Not your typical WWII shooter…
and that’s a good thing
April 8, 2008 – For me and plenty of other like-minded gamers, the FPS genre is characterized by a dichotomy that essentially divides the genre into two equally distinct “sub-genres.” On the one hand, you’ve got your sci-fi shooters featuring plenty of blood, gore, violence, and every once in a while an interesting gameplay mechanic.
Think of such titles as Halo, Gears of War, and Resistance: Fall of Man, and you’ll know what I’m talking about. And on the other hand, you’ve got your war shooters. Specifically, your World War II shooters.

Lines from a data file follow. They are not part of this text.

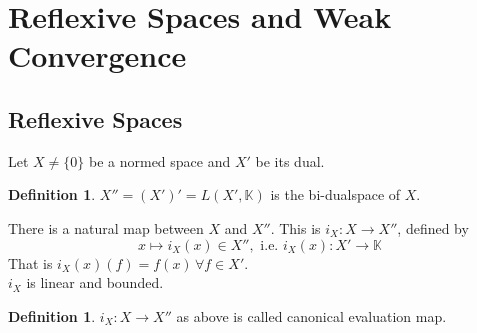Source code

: \documentclass[a4paper, 12pt]{article}
\theoremstyle{plain}
\theoremstyle{definition}
\newtheorem{definition}[theorem]{Definition} %
\theoremstyle{lemma}
\theoremstyle{remark}
\theoremstyle{corollary}
\theoremstyle{example}
\begin{document}
\section{Reflexive Spaces and Weak Convergence}
	\subsection{Reflexive Spaces}
	Let $X \neq \{0\}$ be a normed space and $X'$ be its dual.
	\begin{definition}
		$X'' = (X')' = L(X',\mathbb{K})$ is the bi-dualspace of $X$.
	\end{definition}
	There is a natural map between $X$ and $X''$. This is $i_X: X \to X''$, defined by \[x\mapsto i_X(x) \in X'', \text{ i.e. } i_X(x):X'\to\mathbb{K}\]
	That is $i_X(x)(f) = f(x)\, \forall f \in X'$.\\
	$i_X$ is linear and bounded.
	\begin{definition}
		$i_X:X\to X''$ as above is called canonical evaluation map. 
	\end{definition}
\end{document}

It’s a section of games that has been done, redone, and done yet again for good measure. And while many people have found the setting to now be stale and rote, the Brothers in Arms franchise is continuing with its WWII focus and is looking to deliver what should be an awesome game on the Wii.
The development team faced surprising success with its DS iteration of the Brothers in Arms franchise, and for the most part that title is an excellent sketch of what you’ll get in the more fleshed-out console versions of the franchise. Brothers in Arms: Road to Hill 30 was in fact released to critical acclaim on the PC and last gen consoles Xbox and PS2. However, don’t expect a simple rehash of a game you’ve already played, because the Wii iteration of Road to Hill 30 features a number of Wii-specific inclusions that will certainly make this worth a second look for gamers who’ve already experienced it.
To begin with, the title of this game is mildly misleading. While the game does indeed include a Wii remake of the popular Road to Hill 30, it also includes another key title in the series: Brothers in Arms: Earned in Blood. The developers have built this package from the ground up on the Wii, rewriting much of the code to ensure that it’s as good an experience as you’d expect on a system as innovative as the Wii. Road to Hill 30 plans to bring Wii-owners up to speed on the series, especially as none of the Brothers in Arms games have found a home on the Nintendo consoles until now.
Naturally, the biggest draw of Road to Hill 30 is the Wii-specific control method — methods, actually. The FPS franchise has already been given a second chance on the Wii, as displayed by such a quality title as Medal of Honor Heroes 2 which hit shelves late last year. However, Brothers in Arms: Road to Hill 30 looks to push the Wii even further and allow the FPS genre to undergo an even more drastic re-imagining on the Wii. There will be two distinct control schemes: one of them will be quite similar to that of previous FPSs on the Wii. You’ll use the Nunchuk’s control stick to move and the Wii Remote to aim and rotate your character. The other control scheme, however, is entirely different from anything you’ve likely experienced before on the Wii. The Wii Remote will control only aiming, with the control stick allowing you to move forward and backward as well as change your angle using left and right.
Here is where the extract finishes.